6. Compiling and testing the rules

6.1. Required files and packages

Before you can start using the twol-comp compiler, you have to see that all necessary parts are available, usually by installing the twol package from PyPI, see for more instructions at wiki.

6.2. File containing examples

Before one writes even the first rule, one has to prepare a file of examples which ought to be carefully selected so that they demonstrate the kinds of alternations that the rules are expected to describe. One possibility of creating a file of examples is described in the section Morphophonemic representations. That method starts from a table of inflected word forms and it produces a set of two-level examples out of the given word forms. The individual examples consist of strings of blank separated pair symbols which are exactly in the form that is needed for compiling and testing.

Alternatively, one may prepeare a file of examples manually with a program editor (such as Gedit or Emacs). One must use some linguistic competence when finding the morphophonemic representations for the example words.

Whatever method you are using when you build your set of examples, you end up with a file such as ksk-renamed.pstr which contains lots of lines like the following:

t u o h {ieØeØ}:i
t u o h {ieØeØ}:e n
t u o h {ieØeØ}:Ø {Øt}:t {}:a
t u o h {ieØeØ}:e {nrs}:n {}:a
t u o h {ieØeØ}:e {Øh}:Ø {V}:e n
t u o h {ieØeØ}:e {Øh}:h {V}:e n
t u o h {ieØeØ}:Ø {ij}:i s s {}:a
t u o h {ieØeØ}:Ø {ij}:i e n
t u o h {ieØeØ}:Ø t e n
t u o h {ieØeØ}:Ø {ij}:i {Øt}:Ø {}:a
t u o h {ieØeØ}:Ø {ij}:i {Øh}:Ø {V}:i n
t u o h {ieØeØ}:Ø {ij}:i {Øh}:h {V}:i n

6.3. Rules, compiling and testing

The characteristic feature of the simplified two-level model is that the linguist is encouraged to write the rules one by one and let the compiler test them immediately against the examples. Rules are entirely independent of each other and the linguist can start from any rule and procede as one wishes. The demanding task of writing a morphophonological grammar is divided into many small and straight-forward tasks of writing a single rule.

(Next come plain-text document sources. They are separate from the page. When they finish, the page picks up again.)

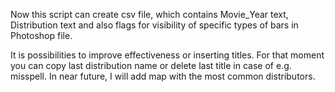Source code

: Now this script can create csv file, which contains Movie_Year text, Distribution text and also flags for visibility of specific types of bars in Photoshop file.

It is possibilities to improve effectiveness or inserting titles. For that moment you can copy last distribution name or delete last title in case of e.g. misspell.
In near future, I will add map with the most common distributors.
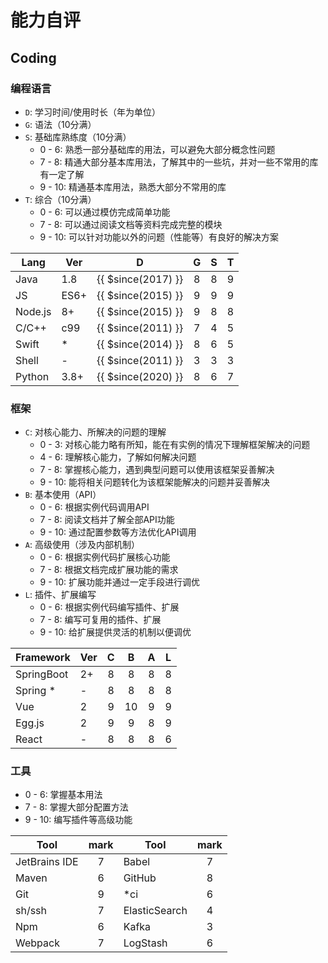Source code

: # 能力自评

## Coding

### 编程语言

- `D`: 学习时间/使用时长（年为单位）
- `G`: 语法（10分满）
- `S`: 基础库熟练度（10分满）
  - 0 - 6:  熟悉一部分基础库的用法，可以避免大部分概念性问题
  - 7 - 8:  精通大部分基本库用法，了解其中的一些坑，并对一些不常用的库有一定了解
  - 9 - 10: 精通基本库用法，熟悉大部分不常用的库
- `T`: 综合（10分满）
  - 0 - 6:  可以通过模仿完成简单功能
  - 7 - 8:  可以通过阅读文档等资料完成完整的模块
  - 9 - 10: 可以针对功能以外的问题（性能等）有良好的解决方案

|Lang   |Ver |D                   |G    |S    |T    |
|-------|----|--------------------|:---:|:---:|:---:|
|Java   |1.8 |{{ $since(2017) }}  |8    |8    |9    |
|JS     |ES6+|{{ $since(2015) }}  |9    |9    |9    |
|Node.js|8+  |{{ $since(2015) }}  |9    |8    |8    |
|C/C++  |c99 |{{ $since(2011) }}  |7    |4    |5    |
|Swift  |*   |{{ $since(2014) }}  |8    |6    |5    |
|Shell  |-   |{{ $since(2011) }}  |3    |3    |3    |
|Python |3.8+|{{ $since(2020) }}  |8    |6    |7    |

### 框架

- `C`: 对核心能力、所解决的问题的理解
  - 0 - 3:  对核心能力略有所知，能在有实例的情况下理解框架解决的问题
  - 4 - 6:  理解核心能力，了解如何解决问题
  - 7 - 8:  掌握核心能力，遇到典型问题可以使用该框架妥善解决
  - 9 - 10: 能将相关问题转化为该框架能解决的问题并妥善解决
- `B`: 基本使用（API）
  - 0 - 6:  根据实例代码调用API
  - 7 - 8:  阅读文档并了解全部API功能
  - 9 - 10: 通过配置参数等方法优化API调用
- `A`: 高级使用（涉及内部机制）
  - 0 - 6:  根据实例代码扩展核心功能
  - 7 - 8:  根据文档完成扩展功能的需求
  - 9 - 10: 扩展功能并通过一定手段进行调优
- `L`: 插件、扩展编写
  - 0 - 6:  根据实例代码编写插件、扩展
  - 7 - 8:  编写可复用的插件、扩展
  - 9 - 10: 给扩展提供灵活的机制以便调优

|Framework |Ver|C    |B    |A    |L    |
|----------|---|:---:|:---:|:---:|:---:|
|SpringBoot|2+ |8    |8    |8    |8    |
|Spring *  |-  |8    |8    |8    |8    |
|Vue       |2  |9    |10   |9    |9    |
|Egg.js    |2  |9    |9    |8    |9    |
|React     |-  |8    |8    |8    |6    |

### 工具

- 0 - 6:  掌握基本用法
- 7 - 8:  掌握大部分配置方法
- 9 - 10: 编写插件等高级功能

|Tool         |mark |Tool         |mark |
|-------------|:---:|-------------|:---:|
|JetBrains IDE|7    |Babel        |7    |
|Maven        |6    |GitHub       |8    |
|Git          |9    |*ci          |6    |
|sh/ssh       |7    |ElasticSearch|4    |
|Npm          |6    |Kafka        |3    |
|Webpack      |7    |LogStash     |6    |






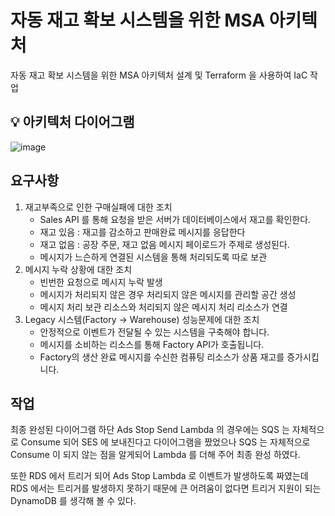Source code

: # 자동 재고 확보 시스템을 위한 MSA 아키텍처
자동 재고 확보 시스템을 위한 MSA 아키텍처 설계 및 Terraform 을 사용하여 IaC 작업

## 💡 아키텍처 다이어그램
![image](https://github.com/qnddjKJH/project3-terraform/assets/53363080/8a2b7c1f-eead-4c5e-bfc0-b8d6b694fff2)

## 요구사항
 1. 재고부족으로 인한 구매실패에 대한 조치
    - Sales API 를 통해 요청을 받은 서버가 데이터베이스에서 재고를 확인한다.
    - 재고 있음 : 재고를 감소하고 판매완료 메시지를 응답한다
    - 재고 없음 : 공장 주문, 재고 없음 메시지 페이로드가 주제로 생성된다.
    - 메시지가 느슨하게 연결된 시스템을 통해 처리되도록 따로 보관
 3. 메시지 누락 상황에 대한 조치
    - 빈번한 요청으로 메시지 누락 발생
    - 메시지가 처리되지 않은 경우 처리되지 않은 메시지를 관리할 공간 생성
    - 메시지 처리 보관 리소스와 처리되지 않은 메시지 처리 리소스가 연결
 5. Legacy 시스템(Factory → Warehouse) 성능문제에 대한 조치
    - 안정적으로 이벤트가 전달될 수 있는 시스템을 구축해야 합니다.
    - 메시지를 소비하는 리소스를 통해 Factory API가 호출됩니다.
    - Factory의 생산 완료 메시지를 수신한 컴퓨팅 리소스가 상품 재고를 증가시킵니다.

## 작업
최종 완성된 다이어그램 하단 Ads Stop Send Lambda 의 경우에는 SQS 는 자체적으로 Consume 되어 SES 에 보내진다고 다이어그램을 짰었으나 SQS 는 자체적으로 Consume 이 되지 않는 점을 알게되어 Lambda 를 더해 주어 최종 완성 하였다.

또한 RDS 에서 트리거 되어 Ads Stop Lambda 로 이벤트가 발생하도록 짜였는데 RDS 에서는 트리거를 발생하지 못하기 때문에 큰 어려움이 없다면 트리거 지원이 되는 DynamoDB 를 생각해 볼 수 있다.
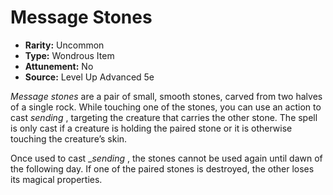# Message Stones

- **Rarity:** Uncommon
- **Type:** Wondrous Item
- **Attunement:** No
- **Source:** Level Up Advanced 5e

_Message stones_ are a pair of small, smooth stones, carved from two halves of a single rock. While touching one of the stones, you can use an action to cast _sending_ , targeting the creature that carries the other stone. The spell is only cast if a creature is holding the paired stone or it is otherwise touching the creature’s skin.

Once used to cast __sending_ , the stones cannot be used again until dawn of the following day. If one of the paired stones is destroyed, the other loses its magical properties.
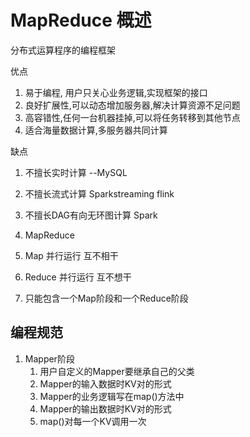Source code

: # MapReduce 概述

分布式运算程序的编程框架

优点
1. 易于编程, 用户只关心业务逻辑,实现框架的接口
2. 良好扩展性,可以动态增加服务器,解决计算资源不足问题
3. 高容错性,任何一台机器挂掉,可以将任务转移到其他节点
4. 适合海量数据计算,多服务器共同计算

缺点
1. 不擅长实时计算 --MySQL
2. 不擅长流式计算 Sparkstreaming flink
3. 不擅长DAG有向无环图计算 Spark

1. MapReduce
2. Map 并行运行 互不相干
3. Reduce 并行运行 互不想干
4. 只能包含一个Map阶段和一个Reduce阶段

## 编程规范

1. Mapper阶段
   1. 用户自定义的Mapper要继承自己的父类
   2. Mapper的输入数据时KV对的形式
   3. Mapper的业务逻辑写在map()方法中
   4. Mapper的输出数据时KV对的形式
   5. map()对每一个KV调用一次
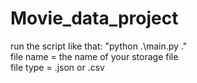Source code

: # Movie_data_project

run the script like that:
"python .\main.py <file name>.<file type>"
  <br/>
  file name = the name of your storage file 
   <br/>
  file type = .json or .csv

Let us try with the morphophoneme {ieØeØ} and compute the raw rules for it:

$ twol-discov ksk-renamed.pstr -v 0 -s '{ieØeØ}'
{ieØeØ}:i =>
     _ .#. ;
{ieØeØ}:e /<=
     _ t,
     _ .#.,
     _ {Øt}:t,
     _ {ij}:i ;
{ieØeØ}:Ø =>
     _ t,
     _ {Øt}:t,
     _ {ij}:i ;

Our linguistically oriented eyes see that {ieØeØ}:i occurs if and only if it is at the end of a word. Thus we get our first rule:

{ieØeØ}:i <=> _ .#. ;

This rule says that the pair {ieØeØ}:i can only occur at the end of a word and also that at the end of a word, other possible realizations ({ieØeØ}:e and {ieØeØ}:Ø) are there forbidden. Let us write that sinle rule and save it as a file rules.twol. We can compile and test it against our examples by:

$ twol-comp.py --thorough 2 -e examples.pstr -r rules.twol
{ieØeØ}:i <=> _ .#. ;
All positive examples accepted
All negative examples rejected

So, the rule accepted all given (positive) examples. In addition, the => part of the rule was tested against negative examples which were produced by setting the output symbol of {ieØeØ} in the other examples (where {ieØeØ}:Ø or {ieØeØ}:e occurred) to i and checking that the => rule rejects them all. Furthermore, the output symbol of the example where {ieØeØ}:Ø occurred was changed into Ø and e and this was checked against the <= part of the rule in order to see that the rule allows only Ø as the output symbol in the context given by the rule. Therefore, the rule appears to do exactly what we wanted (as far as out set of examples covers the relevant combinations).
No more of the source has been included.